• _WORK TO BE COMPLETED_
Select every line below containing the word "respectivamente".

• _Pictures paired with source code_
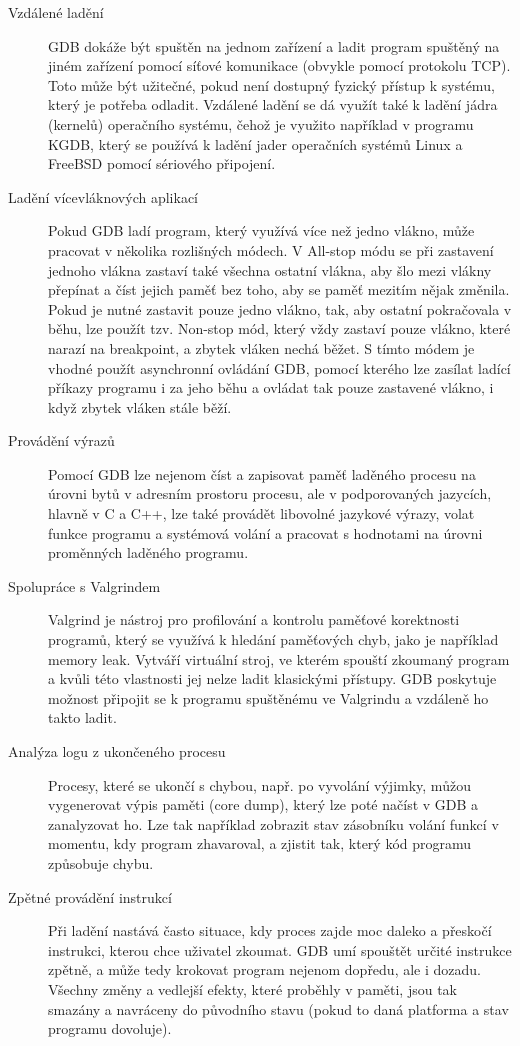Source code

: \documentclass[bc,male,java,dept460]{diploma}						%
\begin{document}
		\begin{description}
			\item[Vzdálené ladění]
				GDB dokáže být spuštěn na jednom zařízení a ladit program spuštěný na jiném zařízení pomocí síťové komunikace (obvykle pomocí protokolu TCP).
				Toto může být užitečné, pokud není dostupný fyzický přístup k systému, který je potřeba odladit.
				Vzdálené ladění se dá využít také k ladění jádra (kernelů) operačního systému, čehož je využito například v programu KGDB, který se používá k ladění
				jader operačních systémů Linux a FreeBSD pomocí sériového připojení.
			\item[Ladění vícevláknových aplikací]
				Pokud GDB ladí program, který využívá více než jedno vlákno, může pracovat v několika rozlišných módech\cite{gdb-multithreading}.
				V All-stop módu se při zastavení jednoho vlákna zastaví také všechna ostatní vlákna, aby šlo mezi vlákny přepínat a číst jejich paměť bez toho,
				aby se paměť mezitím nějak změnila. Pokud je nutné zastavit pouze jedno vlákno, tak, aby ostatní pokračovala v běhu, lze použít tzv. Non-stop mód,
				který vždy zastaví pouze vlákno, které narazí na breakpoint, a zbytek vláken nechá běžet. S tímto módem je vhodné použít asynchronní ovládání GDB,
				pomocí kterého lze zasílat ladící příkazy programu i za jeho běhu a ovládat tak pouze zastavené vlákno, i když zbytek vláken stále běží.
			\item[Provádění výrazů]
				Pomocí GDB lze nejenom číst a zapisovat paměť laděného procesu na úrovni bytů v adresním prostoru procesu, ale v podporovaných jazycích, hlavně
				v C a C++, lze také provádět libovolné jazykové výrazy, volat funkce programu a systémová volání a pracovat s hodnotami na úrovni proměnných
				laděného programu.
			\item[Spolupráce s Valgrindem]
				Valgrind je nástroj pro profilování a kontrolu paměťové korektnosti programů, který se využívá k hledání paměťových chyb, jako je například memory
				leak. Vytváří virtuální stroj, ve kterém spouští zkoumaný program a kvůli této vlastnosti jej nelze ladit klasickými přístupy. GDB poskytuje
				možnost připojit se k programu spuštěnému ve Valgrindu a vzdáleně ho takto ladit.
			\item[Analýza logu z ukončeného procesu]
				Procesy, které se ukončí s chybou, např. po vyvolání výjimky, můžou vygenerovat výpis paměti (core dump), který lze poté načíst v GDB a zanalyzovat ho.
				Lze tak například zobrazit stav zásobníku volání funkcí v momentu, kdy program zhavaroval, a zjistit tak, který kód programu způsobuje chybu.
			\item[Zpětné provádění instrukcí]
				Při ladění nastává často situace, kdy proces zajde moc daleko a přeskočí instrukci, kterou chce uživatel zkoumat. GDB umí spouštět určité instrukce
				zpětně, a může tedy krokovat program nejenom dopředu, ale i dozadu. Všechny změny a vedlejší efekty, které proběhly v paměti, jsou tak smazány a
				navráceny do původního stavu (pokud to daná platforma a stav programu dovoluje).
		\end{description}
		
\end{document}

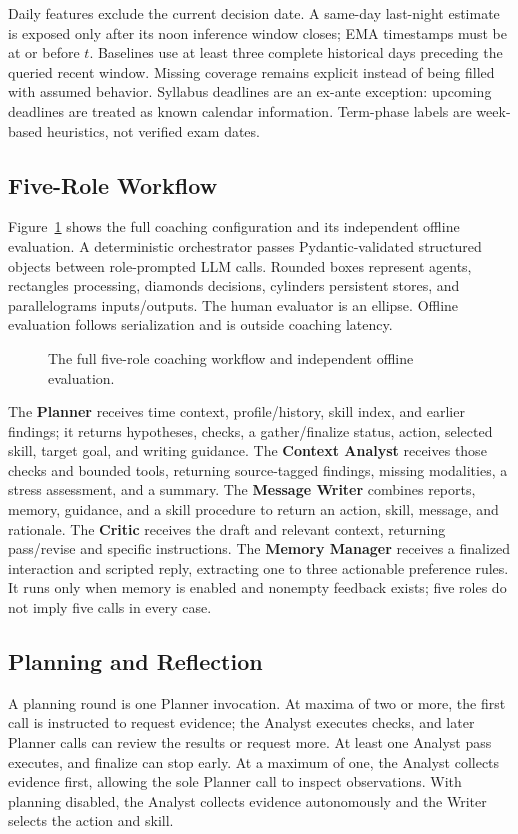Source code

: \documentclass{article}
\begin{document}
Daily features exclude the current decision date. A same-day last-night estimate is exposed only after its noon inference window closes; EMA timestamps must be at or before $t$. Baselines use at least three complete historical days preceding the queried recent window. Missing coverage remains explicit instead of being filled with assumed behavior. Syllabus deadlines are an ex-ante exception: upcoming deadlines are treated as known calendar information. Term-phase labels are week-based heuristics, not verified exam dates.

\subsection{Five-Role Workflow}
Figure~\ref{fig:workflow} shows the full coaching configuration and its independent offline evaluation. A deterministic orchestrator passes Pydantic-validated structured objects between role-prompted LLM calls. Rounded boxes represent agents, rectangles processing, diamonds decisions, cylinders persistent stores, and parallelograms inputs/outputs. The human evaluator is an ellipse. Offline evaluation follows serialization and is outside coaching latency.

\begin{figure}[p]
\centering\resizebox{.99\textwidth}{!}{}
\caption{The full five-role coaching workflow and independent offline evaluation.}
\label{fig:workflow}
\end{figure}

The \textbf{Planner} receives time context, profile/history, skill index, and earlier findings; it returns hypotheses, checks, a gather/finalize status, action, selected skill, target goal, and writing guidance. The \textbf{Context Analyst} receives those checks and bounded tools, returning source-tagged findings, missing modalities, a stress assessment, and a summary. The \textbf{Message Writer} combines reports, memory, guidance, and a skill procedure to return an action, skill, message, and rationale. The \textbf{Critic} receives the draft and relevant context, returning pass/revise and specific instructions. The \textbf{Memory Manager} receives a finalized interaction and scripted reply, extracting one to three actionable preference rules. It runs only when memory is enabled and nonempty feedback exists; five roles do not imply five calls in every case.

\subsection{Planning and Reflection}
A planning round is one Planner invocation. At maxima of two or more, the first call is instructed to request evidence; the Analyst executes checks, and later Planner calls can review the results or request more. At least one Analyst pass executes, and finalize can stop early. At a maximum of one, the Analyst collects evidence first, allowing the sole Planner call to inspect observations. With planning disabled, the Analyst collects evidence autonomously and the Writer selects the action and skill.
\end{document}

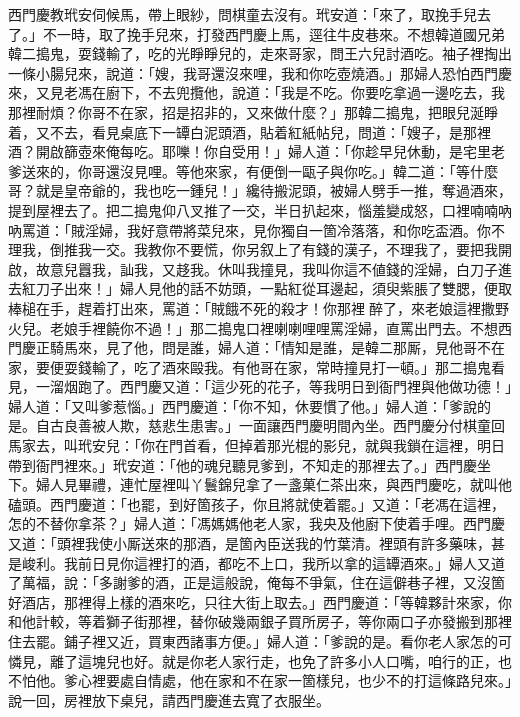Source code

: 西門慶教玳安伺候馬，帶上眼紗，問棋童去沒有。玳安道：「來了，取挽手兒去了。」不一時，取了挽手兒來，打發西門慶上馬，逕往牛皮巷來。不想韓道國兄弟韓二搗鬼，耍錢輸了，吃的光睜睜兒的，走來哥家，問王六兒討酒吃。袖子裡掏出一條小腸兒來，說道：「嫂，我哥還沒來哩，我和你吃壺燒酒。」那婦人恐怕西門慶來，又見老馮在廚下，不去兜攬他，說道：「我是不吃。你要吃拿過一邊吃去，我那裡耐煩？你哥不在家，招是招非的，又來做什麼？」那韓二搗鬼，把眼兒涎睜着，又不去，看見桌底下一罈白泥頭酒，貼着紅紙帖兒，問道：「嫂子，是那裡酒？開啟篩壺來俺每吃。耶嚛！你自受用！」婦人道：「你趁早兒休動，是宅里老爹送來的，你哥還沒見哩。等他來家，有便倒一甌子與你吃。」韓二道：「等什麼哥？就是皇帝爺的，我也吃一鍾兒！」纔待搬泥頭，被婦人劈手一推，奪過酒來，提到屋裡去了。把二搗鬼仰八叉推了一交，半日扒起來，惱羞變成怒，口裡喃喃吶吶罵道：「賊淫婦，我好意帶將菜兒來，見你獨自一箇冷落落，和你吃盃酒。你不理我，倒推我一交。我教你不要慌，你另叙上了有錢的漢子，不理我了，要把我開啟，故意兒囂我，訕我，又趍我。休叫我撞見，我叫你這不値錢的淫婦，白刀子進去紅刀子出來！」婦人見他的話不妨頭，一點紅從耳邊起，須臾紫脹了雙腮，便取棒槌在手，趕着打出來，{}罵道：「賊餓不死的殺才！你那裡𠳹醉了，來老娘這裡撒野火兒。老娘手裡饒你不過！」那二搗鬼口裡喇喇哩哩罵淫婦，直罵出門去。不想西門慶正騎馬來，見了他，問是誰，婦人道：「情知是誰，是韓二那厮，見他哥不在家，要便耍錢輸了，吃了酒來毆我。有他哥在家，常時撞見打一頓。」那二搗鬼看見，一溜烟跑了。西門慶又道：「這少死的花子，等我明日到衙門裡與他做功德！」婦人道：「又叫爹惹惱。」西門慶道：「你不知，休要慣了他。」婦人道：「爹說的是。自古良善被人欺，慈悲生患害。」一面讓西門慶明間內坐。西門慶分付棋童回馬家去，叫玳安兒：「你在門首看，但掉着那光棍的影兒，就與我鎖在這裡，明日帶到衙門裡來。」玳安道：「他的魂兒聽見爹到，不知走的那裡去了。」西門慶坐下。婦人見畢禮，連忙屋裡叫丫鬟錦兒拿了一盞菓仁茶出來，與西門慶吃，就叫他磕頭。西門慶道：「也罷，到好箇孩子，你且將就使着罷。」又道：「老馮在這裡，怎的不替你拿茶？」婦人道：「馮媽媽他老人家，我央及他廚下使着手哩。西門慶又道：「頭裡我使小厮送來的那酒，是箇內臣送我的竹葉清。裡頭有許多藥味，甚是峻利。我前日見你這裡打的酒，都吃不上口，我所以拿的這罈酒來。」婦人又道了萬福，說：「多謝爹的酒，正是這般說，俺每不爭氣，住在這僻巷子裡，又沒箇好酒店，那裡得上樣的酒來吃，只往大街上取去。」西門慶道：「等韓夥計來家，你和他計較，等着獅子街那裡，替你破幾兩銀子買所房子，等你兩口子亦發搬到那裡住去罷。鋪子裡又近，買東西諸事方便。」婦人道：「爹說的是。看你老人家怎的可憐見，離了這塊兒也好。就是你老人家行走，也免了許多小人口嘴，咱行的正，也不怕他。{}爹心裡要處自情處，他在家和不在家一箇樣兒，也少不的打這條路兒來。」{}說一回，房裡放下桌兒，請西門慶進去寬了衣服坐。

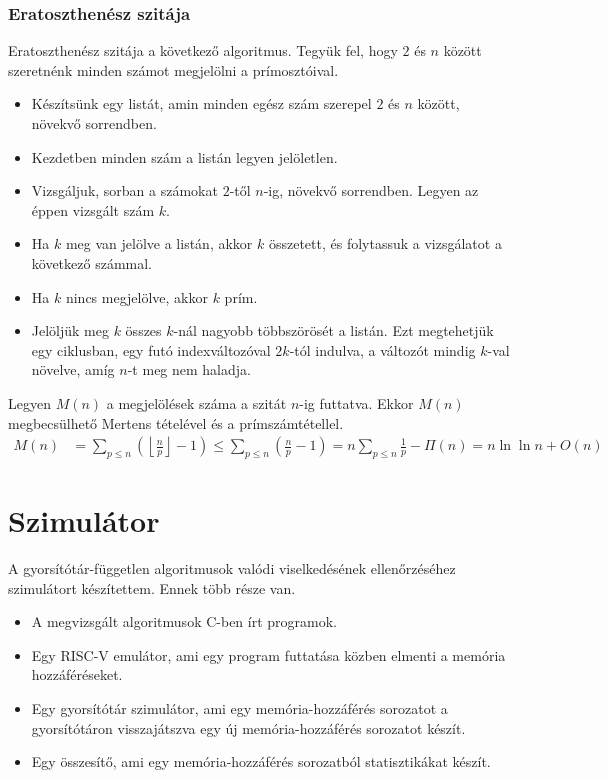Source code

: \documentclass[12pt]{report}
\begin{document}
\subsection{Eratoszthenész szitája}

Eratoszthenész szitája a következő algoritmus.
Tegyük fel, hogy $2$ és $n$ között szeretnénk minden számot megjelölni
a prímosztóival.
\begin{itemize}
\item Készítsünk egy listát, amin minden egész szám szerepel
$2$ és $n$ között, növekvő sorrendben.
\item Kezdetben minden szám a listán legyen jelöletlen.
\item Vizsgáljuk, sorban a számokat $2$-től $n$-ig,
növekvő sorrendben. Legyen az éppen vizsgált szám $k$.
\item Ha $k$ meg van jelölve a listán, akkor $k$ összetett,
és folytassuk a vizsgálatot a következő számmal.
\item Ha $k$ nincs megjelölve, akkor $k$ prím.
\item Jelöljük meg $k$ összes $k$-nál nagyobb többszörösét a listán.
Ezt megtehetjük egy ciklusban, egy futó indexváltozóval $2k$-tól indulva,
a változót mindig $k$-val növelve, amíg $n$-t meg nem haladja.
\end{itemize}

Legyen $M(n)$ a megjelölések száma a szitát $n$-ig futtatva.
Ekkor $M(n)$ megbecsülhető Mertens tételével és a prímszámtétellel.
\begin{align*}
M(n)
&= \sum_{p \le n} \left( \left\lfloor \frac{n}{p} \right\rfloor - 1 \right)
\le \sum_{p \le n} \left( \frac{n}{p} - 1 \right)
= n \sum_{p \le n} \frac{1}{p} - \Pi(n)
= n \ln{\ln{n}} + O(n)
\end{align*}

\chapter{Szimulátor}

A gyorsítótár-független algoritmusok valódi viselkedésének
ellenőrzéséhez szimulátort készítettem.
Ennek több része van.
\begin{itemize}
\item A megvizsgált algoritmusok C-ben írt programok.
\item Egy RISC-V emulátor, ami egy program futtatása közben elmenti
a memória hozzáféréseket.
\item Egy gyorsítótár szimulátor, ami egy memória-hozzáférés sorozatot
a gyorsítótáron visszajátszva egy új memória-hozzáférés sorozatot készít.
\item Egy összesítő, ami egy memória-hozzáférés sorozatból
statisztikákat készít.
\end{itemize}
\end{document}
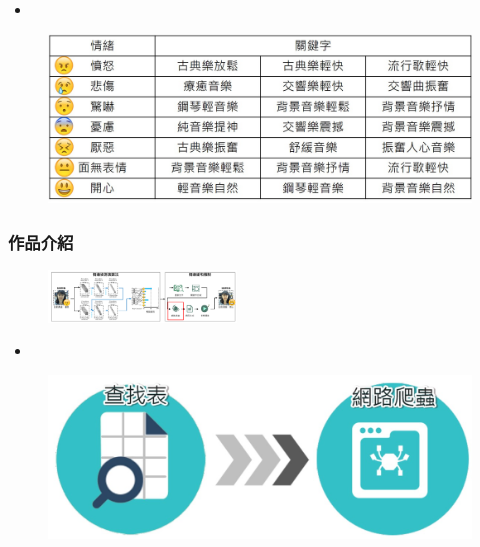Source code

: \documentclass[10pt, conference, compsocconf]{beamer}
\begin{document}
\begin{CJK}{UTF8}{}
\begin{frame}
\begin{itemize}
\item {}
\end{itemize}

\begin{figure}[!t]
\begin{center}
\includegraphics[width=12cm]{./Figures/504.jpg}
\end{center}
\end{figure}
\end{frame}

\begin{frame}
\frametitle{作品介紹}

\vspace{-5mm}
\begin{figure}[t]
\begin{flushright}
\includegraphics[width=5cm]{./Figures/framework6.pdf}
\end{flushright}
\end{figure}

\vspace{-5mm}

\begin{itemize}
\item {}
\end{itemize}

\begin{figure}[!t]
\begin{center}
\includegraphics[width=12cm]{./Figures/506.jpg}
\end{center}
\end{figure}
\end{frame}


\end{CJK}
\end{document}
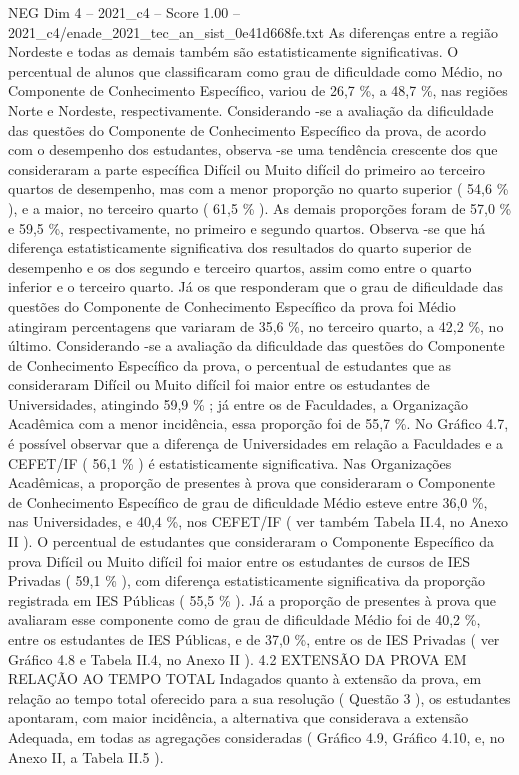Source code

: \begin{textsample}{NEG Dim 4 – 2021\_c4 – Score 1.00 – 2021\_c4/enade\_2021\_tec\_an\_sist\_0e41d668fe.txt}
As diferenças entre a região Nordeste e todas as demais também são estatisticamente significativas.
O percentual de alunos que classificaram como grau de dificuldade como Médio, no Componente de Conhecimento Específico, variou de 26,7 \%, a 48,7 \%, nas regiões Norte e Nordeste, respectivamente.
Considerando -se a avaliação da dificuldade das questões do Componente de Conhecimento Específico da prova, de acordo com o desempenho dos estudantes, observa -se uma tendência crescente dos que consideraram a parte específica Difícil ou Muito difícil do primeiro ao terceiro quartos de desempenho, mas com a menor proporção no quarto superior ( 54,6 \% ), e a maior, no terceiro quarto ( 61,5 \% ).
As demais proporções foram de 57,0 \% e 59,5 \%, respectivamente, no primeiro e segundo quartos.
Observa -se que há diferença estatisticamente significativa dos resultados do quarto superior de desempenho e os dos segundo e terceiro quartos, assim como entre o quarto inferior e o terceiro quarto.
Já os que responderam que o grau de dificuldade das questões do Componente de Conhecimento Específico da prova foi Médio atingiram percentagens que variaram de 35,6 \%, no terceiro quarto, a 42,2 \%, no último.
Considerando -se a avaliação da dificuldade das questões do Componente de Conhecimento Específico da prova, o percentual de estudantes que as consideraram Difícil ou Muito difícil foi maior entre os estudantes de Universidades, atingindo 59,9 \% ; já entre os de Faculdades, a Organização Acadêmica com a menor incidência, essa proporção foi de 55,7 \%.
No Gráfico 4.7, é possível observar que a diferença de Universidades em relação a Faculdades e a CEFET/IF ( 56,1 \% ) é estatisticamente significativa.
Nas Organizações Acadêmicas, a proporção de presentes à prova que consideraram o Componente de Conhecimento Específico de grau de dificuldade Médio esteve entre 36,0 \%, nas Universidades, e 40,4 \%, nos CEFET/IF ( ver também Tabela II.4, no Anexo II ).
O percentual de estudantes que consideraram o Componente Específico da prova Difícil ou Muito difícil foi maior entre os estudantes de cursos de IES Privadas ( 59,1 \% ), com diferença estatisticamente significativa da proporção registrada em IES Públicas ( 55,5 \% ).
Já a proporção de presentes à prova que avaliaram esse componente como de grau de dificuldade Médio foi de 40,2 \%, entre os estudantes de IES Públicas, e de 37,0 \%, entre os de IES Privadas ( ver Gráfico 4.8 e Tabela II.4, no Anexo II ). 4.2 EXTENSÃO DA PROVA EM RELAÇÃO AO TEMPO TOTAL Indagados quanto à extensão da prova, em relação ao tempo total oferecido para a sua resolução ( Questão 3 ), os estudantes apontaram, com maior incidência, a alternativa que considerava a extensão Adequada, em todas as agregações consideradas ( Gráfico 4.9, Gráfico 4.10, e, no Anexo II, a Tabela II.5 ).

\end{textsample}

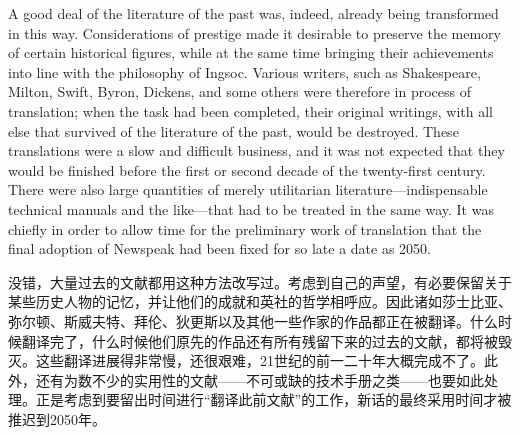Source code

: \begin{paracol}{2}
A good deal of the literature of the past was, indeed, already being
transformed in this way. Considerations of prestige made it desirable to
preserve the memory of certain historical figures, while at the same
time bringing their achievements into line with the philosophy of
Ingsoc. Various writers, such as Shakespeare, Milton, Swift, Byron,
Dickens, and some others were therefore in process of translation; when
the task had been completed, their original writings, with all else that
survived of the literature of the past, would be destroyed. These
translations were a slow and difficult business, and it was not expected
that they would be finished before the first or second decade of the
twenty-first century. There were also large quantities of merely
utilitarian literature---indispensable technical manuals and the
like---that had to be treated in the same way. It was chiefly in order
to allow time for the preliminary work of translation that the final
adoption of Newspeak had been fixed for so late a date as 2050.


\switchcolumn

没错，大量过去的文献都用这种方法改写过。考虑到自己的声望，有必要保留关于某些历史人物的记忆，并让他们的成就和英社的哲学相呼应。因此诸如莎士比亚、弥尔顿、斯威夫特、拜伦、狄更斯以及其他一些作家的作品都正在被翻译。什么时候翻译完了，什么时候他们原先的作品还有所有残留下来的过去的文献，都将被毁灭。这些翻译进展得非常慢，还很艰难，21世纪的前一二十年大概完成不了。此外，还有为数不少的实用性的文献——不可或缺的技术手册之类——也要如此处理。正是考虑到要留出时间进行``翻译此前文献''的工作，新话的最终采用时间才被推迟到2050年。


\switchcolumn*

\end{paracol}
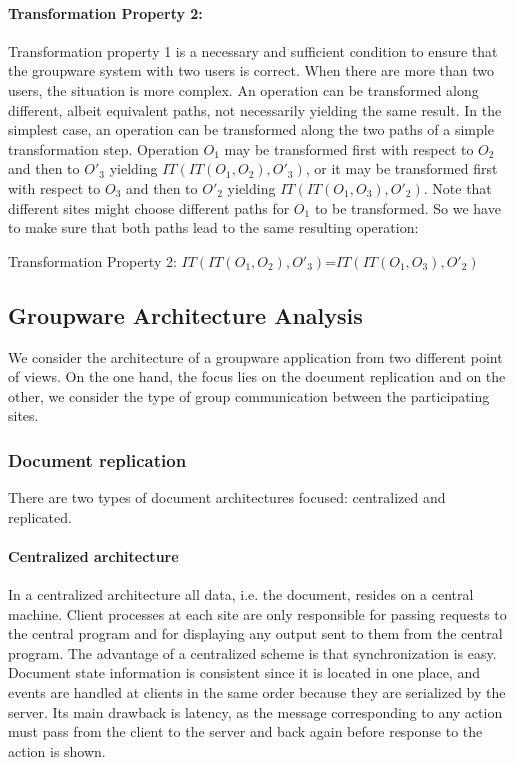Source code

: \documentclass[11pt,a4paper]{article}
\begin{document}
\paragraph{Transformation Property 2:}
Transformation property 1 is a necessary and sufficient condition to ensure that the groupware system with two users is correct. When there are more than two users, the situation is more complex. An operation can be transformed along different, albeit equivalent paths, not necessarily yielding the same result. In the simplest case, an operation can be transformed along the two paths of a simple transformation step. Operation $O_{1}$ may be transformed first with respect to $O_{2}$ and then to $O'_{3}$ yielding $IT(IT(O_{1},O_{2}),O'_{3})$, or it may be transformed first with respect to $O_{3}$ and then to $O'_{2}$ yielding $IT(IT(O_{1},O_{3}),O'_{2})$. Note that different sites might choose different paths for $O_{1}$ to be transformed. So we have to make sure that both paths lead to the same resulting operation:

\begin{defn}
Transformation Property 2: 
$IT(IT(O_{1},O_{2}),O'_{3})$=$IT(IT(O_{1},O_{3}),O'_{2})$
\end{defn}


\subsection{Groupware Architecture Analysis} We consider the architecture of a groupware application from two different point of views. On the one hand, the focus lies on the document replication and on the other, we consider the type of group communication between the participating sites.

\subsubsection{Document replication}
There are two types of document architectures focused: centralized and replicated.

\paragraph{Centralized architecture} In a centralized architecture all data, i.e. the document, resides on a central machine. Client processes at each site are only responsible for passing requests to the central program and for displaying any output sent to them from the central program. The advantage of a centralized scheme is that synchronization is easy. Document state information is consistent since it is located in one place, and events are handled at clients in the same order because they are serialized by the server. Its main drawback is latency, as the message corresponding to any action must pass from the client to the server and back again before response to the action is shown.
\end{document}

• _WORKED SOLUTION_
O percentual de alunos que classificaram como grau de dificuldade como Médio, no Componente de Conhecimento Específico, variou de 26,7 \%, a 48,7 \%, nas regiões Norte e Nordeste, respectivamente.
As demais proporções foram de 57,0 \% e 59,5 \%, respectivamente, no primeiro e segundo quartos.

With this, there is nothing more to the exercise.